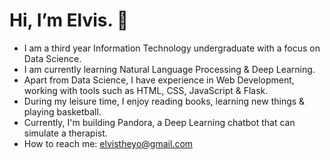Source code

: # Hi, I’m Elvis. 👋 
- I am a third year Information Technology undergraduate with a focus on Data Science. 
- I am currently learning Natural Language Processing & Deep Learning. 
- Apart from Data Science, I have experience in Web Development, working with tools such as HTML, CSS, JavaScript & Flask.
- During my leisure time, I enjoy reading books, learning new things & playing basketball.
- Currently, I'm building Pandora, a Deep Learning chatbot that can simulate a therapist.
- How to reach me: elvistheyo@gmail.com




<!---
avocadopelvis/avocadopelvis is a ✨ special ✨ repository because its `README.md` (this file) appears on your GitHub profile.
You can click the Preview link to take a look at your changes.
--->
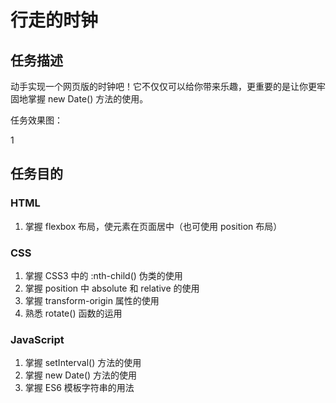 # 行走的时钟

## 任务描述

动手实现一个网页版的时钟吧！它不仅仅可以给你带来乐趣，更重要的是让你更牢固地掌握 new Date() 方法的使用。

任务效果图：

1

## 任务目的

### HTML

1. 掌握 flexbox 布局，使元素在页面居中（也可使用 position 布局）

### CSS

1. 掌握 CSS3 中的 :nth-child() 伪类的使用
2. 掌握 position 中 absolute 和 relative 的使用
3. 掌握 transform-origin 属性的使用
4. 熟悉 rotate() 函数的运用

### JavaScript

1. 掌握 setInterval() 方法的使用
2. 掌握 new Date() 方法的使用
3. 掌握 ES6 模板字符串的用法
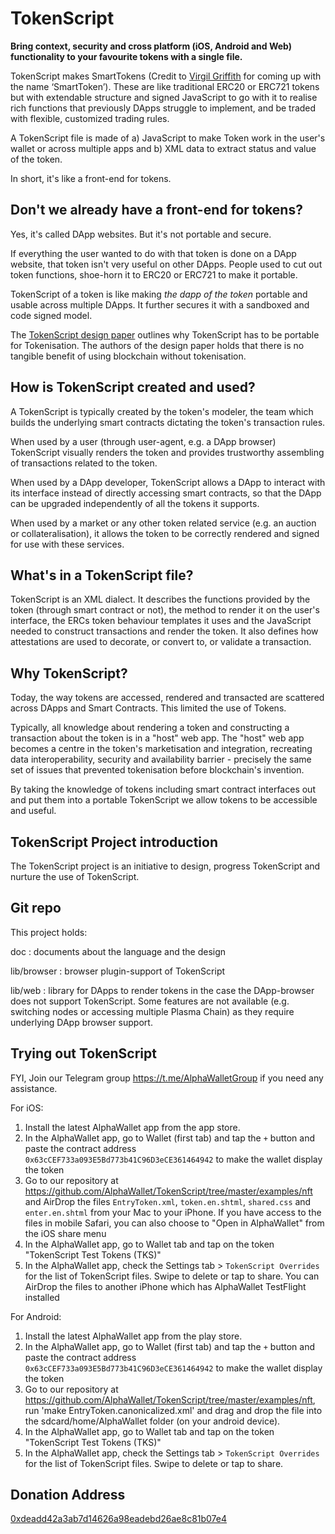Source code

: # TokenScript

**Bring context, security and cross platform (iOS, Android and Web) functionality to your favourite tokens with a single file.**

TokenScript makes SmartTokens (Credit to [Virgil Griffith](https://twitter.com/virgilgr) for coming up with the name ‘SmartToken’). These are like traditional ERC20 or ERC721 tokens but with extendable structure and signed JavaScript to go with it to realise rich functions that previously DApps struggle to implement, and be traded with flexible, customized trading rules.

A TokenScript file is made of a) JavaScript to make Token work in the user's wallet or across multiple apps and b) XML data to extract status and value of the token.

In short, it's like a front-end for tokens.

## Don't we already have a front-end for tokens?

Yes, it's called DApp websites. But it's not portable and secure.

If everything the user wanted to do with that token is done on a DApp website, that token isn't very useful on other DApps. People used to cut out token functions, shoe-horn it to ERC20 or ERC721 to make it portable.

TokenScript of a token is like making _the dapp of the token_ portable and usable across multiple DApps. It further secures it with a sandboxed and code signed model.


The [TokenScript design paper](https://github.com/AlphaWallet/TokenScript/releases) outlines why TokenScript has to be portable for Tokenisation. The authors of the design paper holds that there is no tangible benefit of using blockchain without tokenisation.

## How is TokenScript created and used?

A TokenScript is typically created by the token's modeler, the team which builds the underlying smart contracts dictating the token's transaction rules.

When used by a user (through user-agent, e.g. a DApp browser) TokenScript visually renders the token and provides trustworthy assembling of transactions related to the token.

When used by a DApp developer, TokenScript allows a DApp to interact with its interface instead of directly accessing smart contracts, so that the DApp can be upgraded independently of all the tokens it supports.

When used by a market or any other token related service (e.g. an auction or collateralisation), it allows the token to be correctly rendered and signed for use with these services.

## What's in a TokenScript file?

TokenScript is an XML dialect. It describes the functions provided by the token (through smart contract or not), the method to render it on the user's interface, the ERCs token behaviour templates it uses and the JavaScript needed to construct transactions and render the token. It also defines how attestations are used to decorate, or convert to, or validate a transaction.

## Why TokenScript?

Today, the way tokens are accessed, rendered and transacted are scattered across DApps and Smart Contracts. This limited the use of Tokens.

Typically, all knowledge about rendering a token and constructing a transaction about the token is in a "host" web app. The "host" web app becomes a centre in the token's marketisation and integration, recreating data interoperability, security and availability barrier - precisely the same set of issues that prevented tokenisation before blockchain's invention.

By taking the knowledge of tokens including smart contract interfaces out and put them into a portable TokenScript we allow tokens to be accessible and useful.

## TokenScript Project introduction

The TokenScript project is an initiative to design, progress TokenScript and nurture the use of TokenScript.

## Git repo

This project holds:

doc
:   documents about the language and the design

lib/browser
:   browser plugin-support of TokenScript

lib/web
:    library for DApps to render tokens in the case the DApp-browser does not support TokenScript. Some features are not available (e.g. switching nodes or accessing multiple Plasma Chain) as they require underlying DApp browser support.

## Trying out TokenScript

FYI, Join our Telegram group <https://t.me/AlphaWalletGroup> if you need any assistance. 

For iOS:

1. Install the latest AlphaWallet app from the app store. 
2. In the AlphaWallet app, go to Wallet (first tab) and tap the `+` button and paste the contract address `0x63cCEF733a093E5Bd773b41C96D3eCE361464942` to make the wallet display the token 
3. Go to our repository at <https://github.com/AlphaWallet/TokenScript/tree/master/examples/nft> and AirDrop the files `EntryToken.xml`, `token.en.shtml`, `shared.css` and `enter.en.shtml` from your Mac to your iPhone. If you have access to the files in mobile Safari, you can also choose to "Open in AlphaWallet" from the iOS share menu
4. In the AlphaWallet app, go to Wallet tab and tap on the token "TokenScript Test Tokens (TKS)"
5. In the AlphaWallet app, check the Settings tab > `TokenScript Overrides` for the list of TokenScript files. Swipe to delete or tap to share. You can AirDrop the files to another iPhone which has AlphaWallet TestFlight installed

For Android:

1. Install the latest AlphaWallet app from the play store.
2. In the AlphaWallet app, go to Wallet (first tab) and tap the `+` button and paste the contract address `0x63cCEF733a093E5Bd773b41C96D3eCE361464942` to make the wallet display the token
3. Go to our repository at <https://github.com/AlphaWallet/TokenScript/tree/master/examples/nft>, run 'make EntryToken.canonicalized.xml' and drag and drop the file into the sdcard/home/AlphaWallet folder (on your android device). 
4. In the AlphaWallet app, go to Wallet tab and tap on the token "TokenScript Test Tokens (TKS)"
5. In the AlphaWallet app, check the Settings tab > `TokenScript Overrides` for the list of TokenScript files. Swipe to delete or tap to share. 

## Donation Address
[0xdeadd42a3ab7d14626a98eadebd26ae8c81b07e4](https://etherscan.io/address/0xdeadd42a3ab7d14626a98eadebd26ae8c81b07e4)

▶ The problem: Tally the lines in the records containing the string "created"; output only the tally.

▶ Task result: 2